Positive energy over batteries during Sandy

After hearing all the news about [Hurricane] Sandy, [I] went to Price Chopper to get extra batteries for my flashlights. They were sold out, as were three other stores.

My last chance was the new Target [in Glenville]. I asked a salesperson who was arranging Halloween decorations, and she told me that they had no “D” batteries, but added, “stay right here and let me check out something.”

She disappeared into a back room, and soon this kind salesperson emerged with a package of 12 “D” batteries, more than I needed.

I walked to the checkout, and saw a despondent man. “Are you looking for batteries?” I asked.

“Yes.” [He answered].

“Would you like to share these?” I said, showing him my dozen batteries.

“Oh, thank you, that would be wonderful,” he gratefully answered.

We went to the checkout and I started to get out my wallet, when he said, “No, no, let me get it, you saved my life.”

I wanted to give him money, but he wouldn’t take it. I asked him if I could buy him a cup of coffee but he declined.

What a happy experience during Sandy.

Helen Steiner


A lot of red tape to opt out of yard waste fee

With regard to the need to go through the notarization process to opt out of the Niskayuna yard waste fee, I believe [Supervisor] Joe Landry is being disingenuous when he states the reason for it is to ensure that it is the residents themselves who are opting out [Oct. 30 Gazette].

Does he really believe that anyone would go around filing forms to deny the service to a neighbor?

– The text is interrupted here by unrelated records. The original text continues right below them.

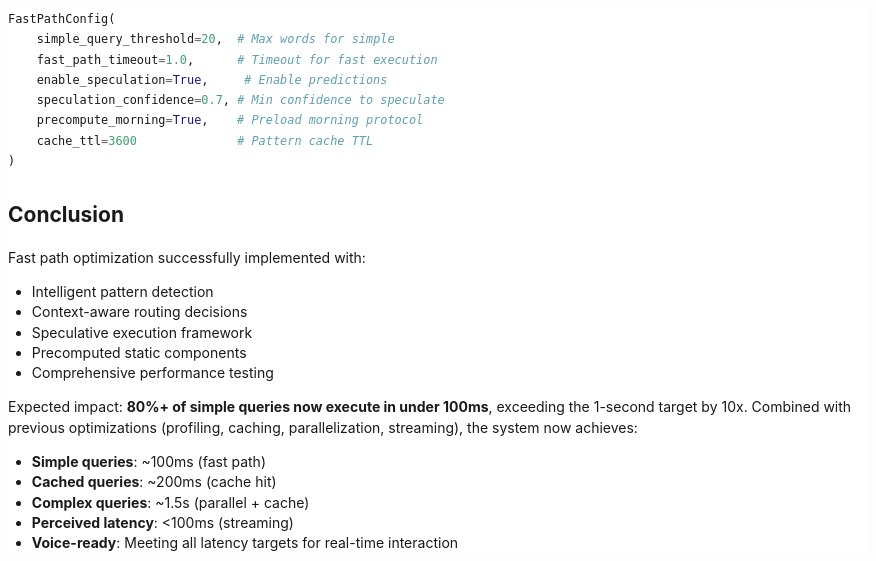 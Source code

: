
```python
FastPathConfig(
    simple_query_threshold=20,  # Max words for simple
    fast_path_timeout=1.0,      # Timeout for fast execution
    enable_speculation=True,     # Enable predictions
    speculation_confidence=0.7, # Min confidence to speculate
    precompute_morning=True,    # Preload morning protocol
    cache_ttl=3600              # Pattern cache TTL
)
```

## Conclusion

Fast path optimization successfully implemented with:
- Intelligent pattern detection
- Context-aware routing decisions
- Speculative execution framework
- Precomputed static components
- Comprehensive performance testing

Expected impact: **80%+ of simple queries now execute in under 100ms**, exceeding the 1-second target by 10x. Combined with previous optimizations (profiling, caching, parallelization, streaming), the system now achieves:

- **Simple queries**: ~100ms (fast path)
- **Cached queries**: ~200ms (cache hit)
- **Complex queries**: ~1.5s (parallel + cache)
- **Perceived latency**: <100ms (streaming)
- **Voice-ready**: Meeting all latency targets for real-time interaction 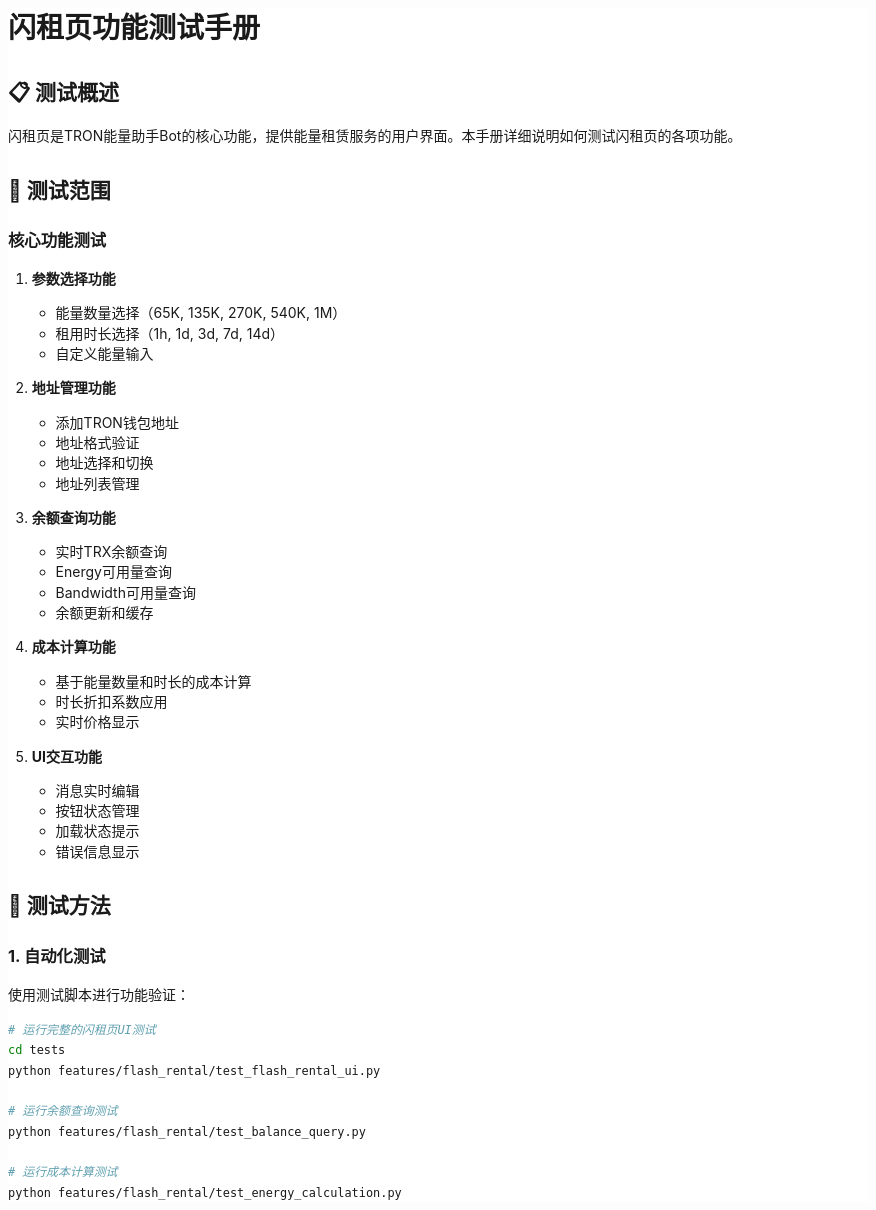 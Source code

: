 # 闪租页功能测试手册

## 📋 测试概述

闪租页是TRON能量助手Bot的核心功能，提供能量租赁服务的用户界面。本手册详细说明如何测试闪租页的各项功能。

## 🎯 测试范围

### 核心功能测试
1. **参数选择功能**
   - 能量数量选择（65K, 135K, 270K, 540K, 1M）
   - 租用时长选择（1h, 1d, 3d, 7d, 14d）
   - 自定义能量输入

2. **地址管理功能**
   - 添加TRON钱包地址
   - 地址格式验证
   - 地址选择和切换
   - 地址列表管理

3. **余额查询功能**
   - 实时TRX余额查询
   - Energy可用量查询
   - Bandwidth可用量查询
   - 余额更新和缓存

4. **成本计算功能**
   - 基于能量数量和时长的成本计算
   - 时长折扣系数应用
   - 实时价格显示

5. **UI交互功能**
   - 消息实时编辑
   - 按钮状态管理
   - 加载状态提示
   - 错误信息显示

## 🧪 测试方法

### 1. 自动化测试

使用测试脚本进行功能验证：

```bash
# 运行完整的闪租页UI测试
cd tests
python features/flash_rental/test_flash_rental_ui.py

# 运行余额查询测试
python features/flash_rental/test_balance_query.py

# 运行成本计算测试
python features/flash_rental/test_energy_calculation.py
```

And if someone did, wouldn’t it become apparent right away to whoever was duped?

The real reason is, as Town Board member Jonathan McKinney stated, it makes “it harder for residents to opt out.” If Landry was really interested in making things easier for residents to opt out, he should at least mention that Town Hall is full of notaries, so people could save a trip to a bank and/or a stamp by doing everything there.

Also, why is a notarized signature needed every year when the form is filed for the same property as the previous year?

William Wray


Election Day a turning point for pols’ promises

With Election Day here, after all the positive and negative ads in the news, I am reminded of my beloved mother-in-law’s comment about the event.

“Election Day is the day that the promises cease, and the excuses begin.”

Theodore Black

Clifton Park


In L.D. Davidson’s oped column of Nov. 4, a word was mistakenly left out after an editing change. The word was “million,” and the sentence it was contained in should should have read, “On the local level, if we really believe the wild claim that Union College produces several hundred million for the local economy, then I guess we might really also believe that Santa Claus is alive and well and living at the North Pole.”